The CIFAR-10 dataset: download and pre-processing
============================

The CIFAR-10 dataset can be downloaded at [www.cs.toronto.edu/~kriz/cifar.html](https://www.cs.toronto.edu/~kriz/cifar.html) and it is a single compressed file containing serialized numpy arrays:

- [cifar-10-python.tar.gz](https://www.cs.toronto.edu/~kriz/cifar-10-python.tar.gz): test and training sets (163 MB)

The archive contains the files *data_batch_1*, *data_batch_2*, ..., *data_batch_5*, as well as *test_batch*. Each of these files is a Python "pickled" object produced with cPickle. The pickle files can be easilly deserialized using the following function:

In [None]:
def unpickle(file):
    import cPickle
    with open(file, 'rb') as fo:
        dict = cPickle.load(fo)
    return dict


The unpickle() method reuturns a dictionary of elements. Using `unpickle()` on the file *batches.meta* we obtain:

**label_names**: a 10 element list which gives meaningful names to the numeric labels in the labels array described above. For example, label_names[0] == "airplane", label_names[1] == "automobile", etc.

In [None]:
my_dict = unpickle("./batches.meta")
labels_names = my_dict["label_names"]
print labels_names

The various *data_batch_x* files contain the following arrays:

**data**: numpy array (shape: 10000x3072) of uint8s. Each row of the array stores a 32x32 colour image. The first 1024 entries contain the red channel values, the next 1024 the green, and the final 1024 the blue. The image is stored in row-major order, so that the first 32 entries of the array are the red channel values of the first row of the image.

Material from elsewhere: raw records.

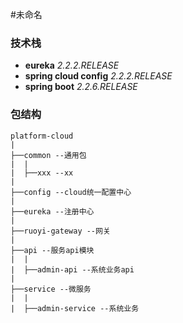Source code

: #未命名

### 技术栈 
* **eureka** *2.2.2.RELEASE*
* **spring cloud config** *2.2.2.RELEASE*
* **spring boot**  *2.2.6.RELEASE*

### 包结构

```
platform-cloud
|
├──common --通用包
|  |
|  ├──xxx --xx
|
├──config --cloud统一配置中心
|
├──eureka --注册中心
|
├──ruoyi-gateway --网关
|
├──api --服务api模块
|  |
|  ├──admin-api --系统业务api
|
├──service --微服务
|  |
|  ├──admin-service --系统业务


```
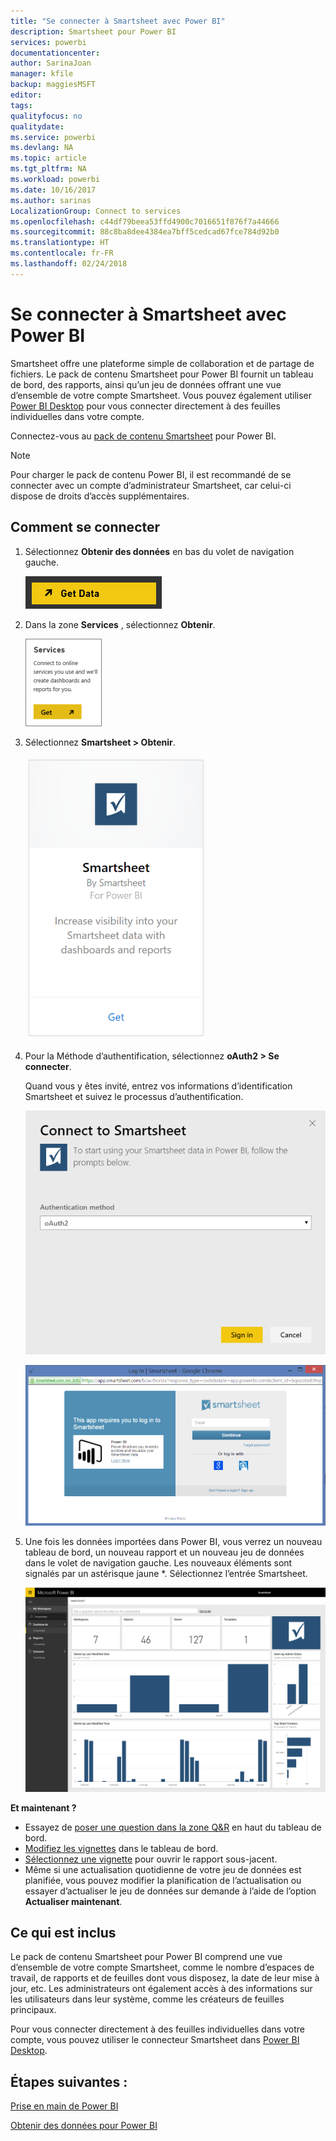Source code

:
 ```yaml
---
title: "Se connecter à Smartsheet avec Power BI"
description: Smartsheet pour Power BI
services: powerbi
documentationcenter: 
author: SarinaJoan
manager: kfile
backup: maggiesMSFT
editor: 
tags: 
qualityfocus: no
qualitydate: 
ms.service: powerbi
ms.devlang: NA
ms.topic: article
ms.tgt_pltfrm: NA
ms.workload: powerbi
ms.date: 10/16/2017
ms.author: sarinas
LocalizationGroup: Connect to services
ms.openlocfilehash: c44df79beea53ffd4900c7016651f876f7a44666
ms.sourcegitcommit: 88c8ba8dee4384ea7bff5cedcad67fce784d92b0
ms.translationtype: HT
ms.contentlocale: fr-FR
ms.lasthandoff: 02/24/2018
---
```

# <a name="connect-to-smartsheet-with-power-bi"></a>Se connecter à Smartsheet avec Power BI
Smartsheet offre une plateforme simple de collaboration et de partage de fichiers. Le pack de contenu Smartsheet pour Power BI fournit un tableau de bord, des rapports, ainsi qu’un jeu de données offrant une vue d’ensemble de votre compte Smartsheet. Vous pouvez également utiliser [Power BI Desktop](desktop-connect-to-data.md) pour vous connecter directement à des feuilles individuelles dans votre compte. 

Connectez-vous au [pack de contenu Smartsheet](https://app.powerbi.com/groups/me/getdata/services/smartsheet) pour Power BI.

>[!NOTE]
>Pour charger le pack de contenu Power BI, il est recommandé de se connecter avec un compte d’administrateur Smartsheet, car celui-ci dispose de droits d’accès supplémentaires.

## <a name="how-to-connect"></a>Comment se connecter
1. Sélectionnez **Obtenir des données** en bas du volet de navigation gauche.
   
   ![](media/service-connect-to-smartsheet/pbi_getdata.png)
2. Dans la zone **Services** , sélectionnez **Obtenir**.
   
   ![](media/service-connect-to-smartsheet/pbi_getservices.png) 
3. Sélectionnez **Smartsheet \> Obtenir**.
   
   ![](media/service-connect-to-smartsheet/smartsheet.png)
4. Pour la Méthode d’authentification, sélectionnez **oAuth2 \> Se connecter**.
   
   Quand vous y êtes invité, entrez vos informations d’identification Smartsheet et suivez le processus d’authentification.
   
   ![](media/service-connect-to-smartsheet/creds.png)
   
   ![](media/service-connect-to-smartsheet/creds2.png)
5. Une fois les données importées dans Power BI, vous verrez un nouveau tableau de bord, un nouveau rapport et un nouveau jeu de données dans le volet de navigation gauche. Les nouveaux éléments sont signalés par un astérisque jaune \*. Sélectionnez l’entrée Smartsheet.
   
   ![](media/service-connect-to-smartsheet/dashboard.png)

**Et maintenant ?**

* Essayez de [poser une question dans la zone Q&R](power-bi-q-and-a.md) en haut du tableau de bord.
* [Modifiez les vignettes](service-dashboard-edit-tile.md) dans le tableau de bord.
* [Sélectionnez une vignette](service-dashboard-tiles.md) pour ouvrir le rapport sous-jacent.
* Même si une actualisation quotidienne de votre jeu de données est planifiée, vous pouvez modifier la planification de l’actualisation ou essayer d’actualiser le jeu de données sur demande à l’aide de l’option **Actualiser maintenant**.

## <a name="whats-included"></a>Ce qui est inclus
Le pack de contenu Smartsheet pour Power BI comprend une vue d’ensemble de votre compte Smartsheet, comme le nombre d’espaces de travail, de rapports et de feuilles dont vous disposez, la date de leur mise à jour, etc. Les administrateurs ont également accès à des informations sur les utilisateurs dans leur système, comme les créateurs de feuilles principaux.  

Pour vous connecter directement à des feuilles individuelles dans votre compte, vous pouvez utiliser le connecteur Smartsheet dans [Power BI Desktop](desktop-connect-to-data.md).  

## <a name="next-steps"></a>Étapes suivantes :

[Prise en main de Power BI](service-get-started.md)

[Obtenir des données pour Power BI](service-get-data.md)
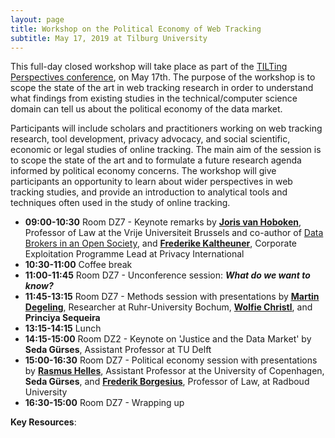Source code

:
 ```yaml
---
layout: page
title: Workshop on the Political Economy of Web Tracking
subtitle: May 17, 2019 at Tilburg University
---
```


This full-day closed workshop will take place as part of the [TILTing Perspectives conference](http://www.tilburguniversity.edu/research/institutes-and-research-groups/tilt/events/tilting-perspectives/), on May 17th. The purpose of the workshop is to scope the state of the art in web tracking research in order to understand what findings from existing studies in the technical/computer science domain can tell us about the political economy of the data market.

Participants will include scholars and practitioners working on web tracking research, tool development, privacy advocacy, and social scientific, economic or legal studies of online tracking. The main aim of the session is to scope the state of the art and to formulate a future research agenda informed by political economy concerns. The workshop will give participants an opportunity to learn about wider perspectives in web tracking studies, and provide an introduction to analytical tools and techniques often used in the study of online tracking.

- **09:00-10:30** Room DZ7 - Keynote remarks by [**Joris van Hoboken**](http://www.jorisvanhoboken.nl/), Professor of Law at the Vrije Universiteit Brussels and co-author of [Data Brokers in an Open Society](https://www.opensocietyfoundations.org/reports/data-brokers-open-society), and [**Frederike Kaltheuner**](https://privacyinternational.org/people/914/frederike-kaltheuner), Corporate Exploitation Programme Lead at Privacy International    
- **10:30-11:00** Coffee break  
- **11:00-11:45** Room DZ7 - Unconference session: **_What do we want to know?_**  
- **11:45-13:15** Room DZ7 - Methods session with presentations by [**Martin Degeling**](https://martin.degeling.com/), Researcher at Ruhr-University Bochum, [**Wolfie Christl**](https://wolfie.crackedlabs.org), and **Princiya Sequeira**   
- **13:15-14:15** Lunch  
- **14:15-15:00** Room DZ2 - Keynote on 'Justice and the Data Market' by **Seda Gürses**, Assistant Professor at TU Delft  
- **15:00-16:30** Room DZ7 - Political economy session with presentations by [**Rasmus Helles**](https://mcc.ku.dk/staff/?pure=en/persons/149580), Assistant Professor at the University of Copenhagen, **Seda Gürses**, and [**Frederik Borgesius**](https://www.ivir.nl/employee/zuiderveen-borgesius), Professor of Law, at Radboud University  
- **16:30-15:00** Room DZ7 - Wrapping up

**Key Resources**:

**labels**: list of 10000 numbers in the range 0-9. The number at index i indicates the label of the ith image in the array data.

To continue this tutorial you need to open the CIFAR-10 archive, extract the file *data_batch_1* and copy it into the same folder of this notebook. Once you did this you can proceed with the next step:

In [None]:
my_dict = unpickle("./data_batch_1")
for key, value in my_dict.items() :
    print (key)

Pre-processing in Numpy
----------------------------

Using **numpy** and **matplotlib** it is possible to pick a random image from the training set and show it. In this example I will take the RGB channels and I will reshape and stack them, then through matplotlib I will display the resulting image:

In [None]:
import numpy as np
from matplotlib import pyplot as plt
%matplotlib inline

training_set = my_dict["data"]
random_int = np.random.randint(0,10000)
image_array = training_set[random_int]
image_R = np.reshape(image_array[0:1024], (32,32))
image_G = np.reshape(image_array[1024:2048], (32,32))
image_B = np.reshape(image_array[2048:4096], (32,32))
image = np.dstack((image_R, image_G, image_B))

label = my_dict["labels"][random_int]
label_name = labels_names[label]

print label_name
plt.imshow(image)
plt.show()

Pre-processing in Tensorflow
---------------------------------

In **tensorflow** we can easily manage the dataset. If all of your input data fit in memory (like in this case), the simplest way to create a dataset from them is to convert them to `tf.Tensor` objects and use `Dataset.from_tensor_slices()`. A `tf.data.Dataset` represents a sequence of elements, in which each element contains one or more Tensor objects. For example, in an image-based pipeline, an element might be a single training example, with a pair of tensors representing the image and a label.

In [None]:
import tensorflow as tf

tf_dataset = tf.data.Dataset.from_tensor_slices((my_dict["data"], my_dict["labels"]))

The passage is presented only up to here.